The answer is the data below, repeated exactly, with no pictures included.

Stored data

'''

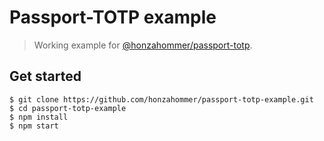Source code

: # Passport-TOTP example

> Working example for [@honzahommer/passport-totp](https://github.com/honzahommer/passport-totp).

## Get started

    $ git clone https://github.com/honzahommer/passport-totp-example.git
    $ cd passport-totp-example
    $ npm install
    $ npm start

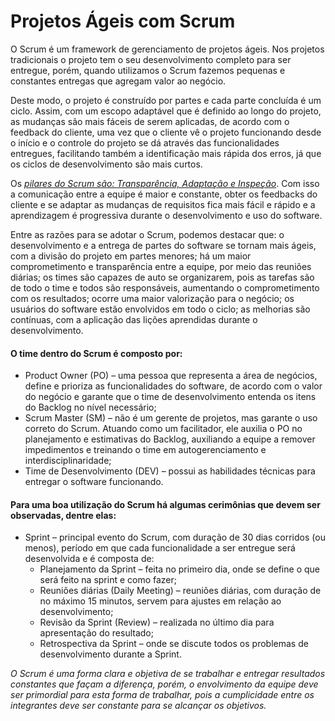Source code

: # Projetos Ágeis com Scrum

O Scrum é um framework de gerenciamento de projetos ágeis. Nos projetos tradicionais o projeto tem o seu desenvolvimento completo para ser entregue, porém, quando utilizamos o Scrum fazemos pequenas e constantes entregas que agregam valor ao negócio.

Deste modo, o projeto é construído por partes e cada parte concluída é um ciclo. Assim, com um escopo adaptável que é definido ao longo do projeto, as mudanças são mais fáceis de serem aplicadas, de acordo com o feedback do cliente, uma vez que o cliente vê o projeto funcionando desde o início e o controle do projeto se dá através das funcionalidades entregues, facilitando também a identificação mais rápida dos erros, já que os ciclos de desenvolvimento são mais curtos.

Os <u>*pilares do Scrum são: Transparência, Adaptação e Inspeção*</u>. Com isso a comunicação entre a equipe é maior e constante, obter os feedbacks do cliente e se adaptar as mudanças de requisitos fica mais fácil e rápido e a aprendizagem é progressiva durante o desenvolvimento e uso do software.

Entre as razões para se adotar o Scrum, podemos destacar que: o desenvolvimento e a entrega de partes do software se tornam mais ágeis, com a divisão do projeto em partes menores; há um maior comprometimento e transparência entre a equipe, por meio das reuniões diárias; os times são capazes de auto se organizarem, pois as tarefas são de todo o time e todos são responsáveis, aumentando o comprometimento com os resultados; ocorre uma maior valorização para o negócio; os usuários do software estão envolvidos em todo o ciclo; as melhorias são contínuas, com a aplicação das lições aprendidas durante o desenvolvimento.

#### O time dentro do Scrum é composto por:

* Product Owner (PO) – uma pessoa que representa a área de negócios, define e prioriza as funcionalidades do software, de acordo com o valor do negócio e garante que o time de desenvolvimento entenda os itens do Backlog no nível necessário;
*  Scrum Master (SM) – não é um gerente de projetos, mas garante o uso correto do Scrum. Atuando como um facilitador, ele auxilia o PO no planejamento e estimativas do Backlog, auxiliando a equipe a remover impedimentos e treinando o time em autogerenciamento e interdisciplinaridade;
* Time de Desenvolvimento (DEV) – possui as habilidades técnicas para entregar o software funcionando.



#### Para uma boa utilização do Scrum há algumas cerimônias que devem ser observadas, dentre elas:

* Sprint – principal evento do Scrum, com duração de 30 dias corridos (ou menos), período em que cada funcionalidade a ser entregue será desenvolvida e é composta de:
  * Planejamento da Sprint – feita no primeiro dia, onde se define o que será feito na sprint e como fazer;
  *  Reuniões diárias (Daily Meeting) – reuniões diárias, com duração de no máximo 15 minutos, servem para ajustes em relação ao desenvolvimento;
  * Revisão da Sprint (Review) – realizada no último dia para apresentação do resultado;
  * Retrospectiva da Sprint – onde se discute todos os problemas de desenvolvimento durante a Sprint.

*O Scrum é uma forma clara e objetiva de se trabalhar e entregar resultados constantes que façam a diferença, porém, o envolvimento da equipe deve ser primordial para esta forma de trabalhar, pois a cumplicidade entre os integrantes deve ser constante para se alcançar os objetivos.*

'''

*Worked solution:*
Source code

: # Passport-TOTP example

> Working example for [@honzahommer/passport-totp](https://github.com/honzahommer/passport-totp).

## Get started

    $ git clone https://github.com/honzahommer/passport-totp-example.git
    $ cd passport-totp-example
    $ npm install
    $ npm start

Source code

: # Projetos Ágeis com Scrum

O Scrum é um framework de gerenciamento de projetos ágeis. Nos projetos tradicionais o projeto tem o seu desenvolvimento completo para ser entregue, porém, quando utilizamos o Scrum fazemos pequenas e constantes entregas que agregam valor ao negócio.

Deste modo, o projeto é construído por partes e cada parte concluída é um ciclo. Assim, com um escopo adaptável que é definido ao longo do projeto, as mudanças são mais fáceis de serem aplicadas, de acordo com o feedback do cliente, uma vez que o cliente vê o projeto funcionando desde o início e o controle do projeto se dá através das funcionalidades entregues, facilitando também a identificação mais rápida dos erros, já que os ciclos de desenvolvimento são mais curtos.

Os <u>*pilares do Scrum são: Transparência, Adaptação e Inspeção*</u>. Com isso a comunicação entre a equipe é maior e constante, obter os feedbacks do cliente e se adaptar as mudanças de requisitos fica mais fácil e rápido e a aprendizagem é progressiva durante o desenvolvimento e uso do software.

Entre as razões para se adotar o Scrum, podemos destacar que: o desenvolvimento e a entrega de partes do software se tornam mais ágeis, com a divisão do projeto em partes menores; há um maior comprometimento e transparência entre a equipe, por meio das reuniões diárias; os times são capazes de auto se organizarem, pois as tarefas são de todo o time e todos são responsáveis, aumentando o comprometimento com os resultados; ocorre uma maior valorização para o negócio; os usuários do software estão envolvidos em todo o ciclo; as melhorias são contínuas, com a aplicação das lições aprendidas durante o desenvolvimento.

#### O time dentro do Scrum é composto por:

* Product Owner (PO) – uma pessoa que representa a área de negócios, define e prioriza as funcionalidades do software, de acordo com o valor do negócio e garante que o time de desenvolvimento entenda os itens do Backlog no nível necessário;
*  Scrum Master (SM) – não é um gerente de projetos, mas garante o uso correto do Scrum. Atuando como um facilitador, ele auxilia o PO no planejamento e estimativas do Backlog, auxiliando a equipe a remover impedimentos e treinando o time em autogerenciamento e interdisciplinaridade;
* Time de Desenvolvimento (DEV) – possui as habilidades técnicas para entregar o software funcionando.



#### Para uma boa utilização do Scrum há algumas cerimônias que devem ser observadas, dentre elas:

* Sprint – principal evento do Scrum, com duração de 30 dias corridos (ou menos), período em que cada funcionalidade a ser entregue será desenvolvida e é composta de:
  * Planejamento da Sprint – feita no primeiro dia, onde se define o que será feito na sprint e como fazer;
  *  Reuniões diárias (Daily Meeting) – reuniões diárias, com duração de no máximo 15 minutos, servem para ajustes em relação ao desenvolvimento;
  * Revisão da Sprint (Review) – realizada no último dia para apresentação do resultado;
  * Retrospectiva da Sprint – onde se discute todos os problemas de desenvolvimento durante a Sprint.

*O Scrum é uma forma clara e objetiva de se trabalhar e entregar resultados constantes que façam a diferença, porém, o envolvimento da equipe deve ser primordial para esta forma de trabalhar, pois a cumplicidade entre os integrantes deve ser constante para se alcançar os objetivos.*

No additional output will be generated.